FairFuel UK founder and the APPG’s secretary Howard Cox told Byline Times last month: “At FairFuel UK, we have no party-political links but are standing up for low-income families, small businesses, sound economics and common sense”.
He added that, among the group’s “hundreds of thousands of supportive drivers”, are a “huge chunk of Labour voters that also believe the whole alleged climate crisis religion is being used to destroy our freedom of transport choice”.
And he claimed that the 2030 cut-off for the sales of new diesel and petrol vehicles will “cost at least five times the alleged environmental benefits” based on “the Government’s own valuations of the alleged unproven environmental benefits”.
Last year, it emerged that Cox is the director of a firm developing unproven, experimental fuel additive products to reduce emissions. Meanwhile, a recommendation in the APPG’s 2021 report claimed the phase-out of petrol and diesel engines was unnecessary.
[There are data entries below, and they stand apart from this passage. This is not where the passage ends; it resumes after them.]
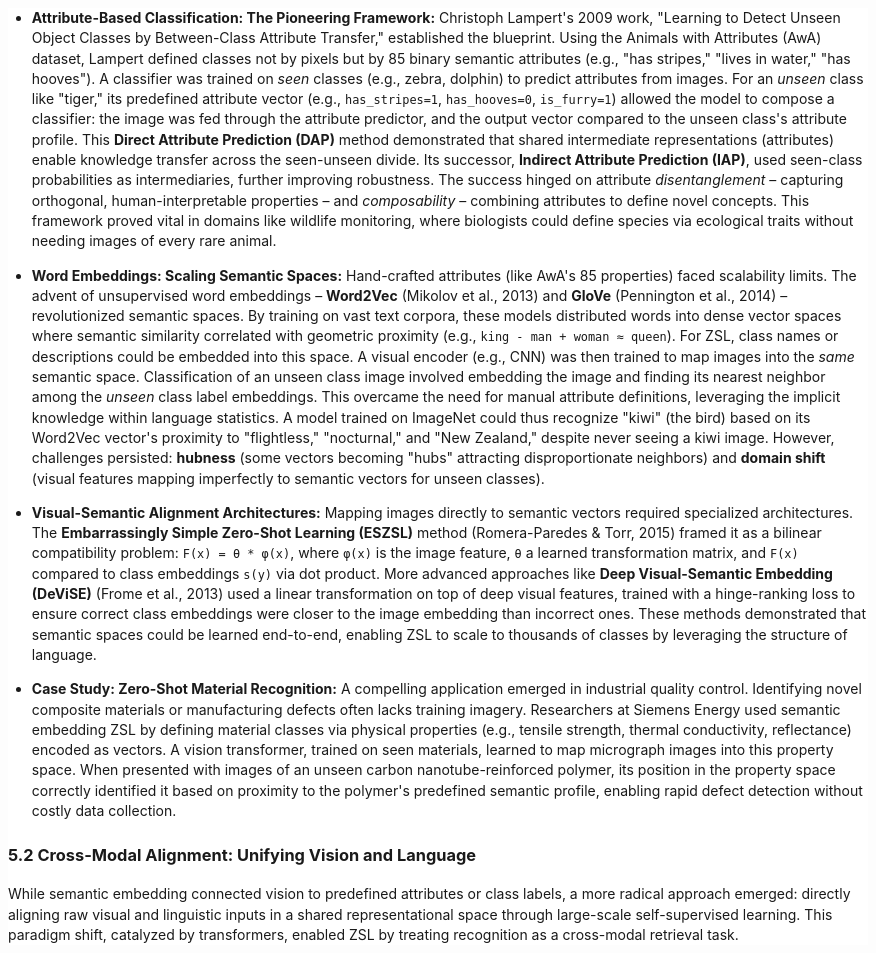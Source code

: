 *   **Attribute-Based Classification: The Pioneering Framework:** Christoph Lampert's 2009 work, "Learning to Detect Unseen Object Classes by Between-Class Attribute Transfer," established the blueprint. Using the Animals with Attributes (AwA) dataset, Lampert defined classes not by pixels but by 85 binary semantic attributes (e.g., "has stripes," "lives in water," "has hooves"). A classifier was trained on *seen* classes (e.g., zebra, dolphin) to predict attributes from images. For an *unseen* class like "tiger," its predefined attribute vector (e.g., `has_stripes=1`, `has_hooves=0`, `is_furry=1`) allowed the model to compose a classifier: the image was fed through the attribute predictor, and the output vector compared to the unseen class's attribute profile. This **Direct Attribute Prediction (DAP)** method demonstrated that shared intermediate representations (attributes) enable knowledge transfer across the seen-unseen divide. Its successor, **Indirect Attribute Prediction (IAP)**, used seen-class probabilities as intermediaries, further improving robustness. The success hinged on attribute *disentanglement* – capturing orthogonal, human-interpretable properties – and *composability* – combining attributes to define novel concepts. This framework proved vital in domains like wildlife monitoring, where biologists could define species via ecological traits without needing images of every rare animal.

*   **Word Embeddings: Scaling Semantic Spaces:** Hand-crafted attributes (like AwA's 85 properties) faced scalability limits. The advent of unsupervised word embeddings – **Word2Vec** (Mikolov et al., 2013) and **GloVe** (Pennington et al., 2014) – revolutionized semantic spaces. By training on vast text corpora, these models distributed words into dense vector spaces where semantic similarity correlated with geometric proximity (e.g., `king - man + woman ≈ queen`). For ZSL, class names or descriptions could be embedded into this space. A visual encoder (e.g., CNN) was then trained to map images into the *same* semantic space. Classification of an unseen class image involved embedding the image and finding its nearest neighbor among the *unseen* class label embeddings. This overcame the need for manual attribute definitions, leveraging the implicit knowledge within language statistics. A model trained on ImageNet could thus recognize "kiwi" (the bird) based on its Word2Vec vector's proximity to "flightless," "nocturnal," and "New Zealand," despite never seeing a kiwi image. However, challenges persisted: **hubness** (some vectors becoming "hubs" attracting disproportionate neighbors) and **domain shift** (visual features mapping imperfectly to semantic vectors for unseen classes).

*   **Visual-Semantic Alignment Architectures:** Mapping images directly to semantic vectors required specialized architectures. The **Embarrassingly Simple Zero-Shot Learning (ESZSL)** method (Romera-Paredes & Torr, 2015) framed it as a bilinear compatibility problem: `F(x) = θ * φ(x)`, where `φ(x)` is the image feature, `θ` a learned transformation matrix, and `F(x)` compared to class embeddings `s(y)` via dot product. More advanced approaches like **Deep Visual-Semantic Embedding (DeViSE)** (Frome et al., 2013) used a linear transformation on top of deep visual features, trained with a hinge-ranking loss to ensure correct class embeddings were closer to the image embedding than incorrect ones. These methods demonstrated that semantic spaces could be learned end-to-end, enabling ZSL to scale to thousands of classes by leveraging the structure of language.

*   **Case Study: Zero-Shot Material Recognition:** A compelling application emerged in industrial quality control. Identifying novel composite materials or manufacturing defects often lacks training imagery. Researchers at Siemens Energy used semantic embedding ZSL by defining material classes via physical properties (e.g., tensile strength, thermal conductivity, reflectance) encoded as vectors. A vision transformer, trained on seen materials, learned to map micrograph images into this property space. When presented with images of an unseen carbon nanotube-reinforced polymer, its position in the property space correctly identified it based on proximity to the polymer's predefined semantic profile, enabling rapid defect detection without costly data collection.

### 5.2 Cross-Modal Alignment: Unifying Vision and Language

While semantic embedding connected vision to predefined attributes or class labels, a more radical approach emerged: directly aligning raw visual and linguistic inputs in a shared representational space through large-scale self-supervised learning. This paradigm shift, catalyzed by transformers, enabled ZSL by treating recognition as a cross-modal retrieval task.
Cox denied any conflict of interest saying the recommendation was a “practical and effective” means of reducing pollution instead of phasing-out fossil-fuel vehicles.
The London Labour Party has branded FairFuel UK a de facto part of the “fossil fuel lobby” after receiving funding from the highly-polluting haulage industry and opposing policies to transition away from petrol and diesel vehicles.
After being approached by Byline Times in January, the Road Haulage Association said it was ending its funding for FairFuel UK.
Logistics UK – formerly the Freight Transport Association – told this newspaper it had stepped away from sponsorship of FairFuel UK as the group’s focus “had shifted from being a campaign solely backed by commercial fleet operators into a public motorists’ campaign and this led to some campaigning positions which are not aligned with those of our members”.
Chancellor Jeremy Hunt has signalled he will once again cancel the planned rise in fuel duty and could extend the 5p cut, despite fuel prices dropping in recent months.